DIRECTIONS FOR THIS TASK >>
Look for the string "word" in the listing. Copy each line that has it.

DATASET RECORDS >>
--------------------
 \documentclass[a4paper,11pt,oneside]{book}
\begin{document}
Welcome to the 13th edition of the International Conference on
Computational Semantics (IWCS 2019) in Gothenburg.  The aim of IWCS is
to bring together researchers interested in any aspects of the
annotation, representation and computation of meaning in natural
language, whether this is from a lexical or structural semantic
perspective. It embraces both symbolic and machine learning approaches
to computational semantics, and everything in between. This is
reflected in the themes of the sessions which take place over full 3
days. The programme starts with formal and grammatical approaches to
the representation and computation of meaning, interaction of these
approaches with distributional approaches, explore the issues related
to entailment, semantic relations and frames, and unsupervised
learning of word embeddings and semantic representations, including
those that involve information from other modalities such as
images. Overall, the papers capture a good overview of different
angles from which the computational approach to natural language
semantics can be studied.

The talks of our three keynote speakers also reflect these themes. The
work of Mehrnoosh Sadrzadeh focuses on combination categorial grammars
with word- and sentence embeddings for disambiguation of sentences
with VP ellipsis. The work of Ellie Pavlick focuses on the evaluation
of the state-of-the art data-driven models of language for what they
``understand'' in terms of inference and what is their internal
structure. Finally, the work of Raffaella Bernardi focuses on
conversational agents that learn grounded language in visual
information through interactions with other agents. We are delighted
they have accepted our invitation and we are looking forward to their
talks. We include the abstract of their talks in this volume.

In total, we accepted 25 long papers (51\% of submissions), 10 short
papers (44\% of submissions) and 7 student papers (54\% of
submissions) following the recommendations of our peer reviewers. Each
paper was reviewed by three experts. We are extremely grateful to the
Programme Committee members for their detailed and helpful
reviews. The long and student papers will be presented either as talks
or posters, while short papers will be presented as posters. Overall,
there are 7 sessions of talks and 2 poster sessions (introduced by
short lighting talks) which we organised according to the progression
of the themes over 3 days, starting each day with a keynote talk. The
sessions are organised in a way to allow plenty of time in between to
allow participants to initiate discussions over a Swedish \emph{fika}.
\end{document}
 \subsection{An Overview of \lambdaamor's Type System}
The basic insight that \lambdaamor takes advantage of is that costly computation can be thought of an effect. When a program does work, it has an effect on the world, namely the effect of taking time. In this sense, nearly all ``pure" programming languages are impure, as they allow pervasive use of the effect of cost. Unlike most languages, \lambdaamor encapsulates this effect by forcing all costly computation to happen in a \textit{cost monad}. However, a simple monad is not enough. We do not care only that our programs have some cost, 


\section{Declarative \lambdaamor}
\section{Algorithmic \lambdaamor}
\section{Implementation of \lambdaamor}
--------------------
EXERCISE RESULT >>
learning of word embeddings and semantic representations, including
with word- and sentence embeddings for disambiguation of sentences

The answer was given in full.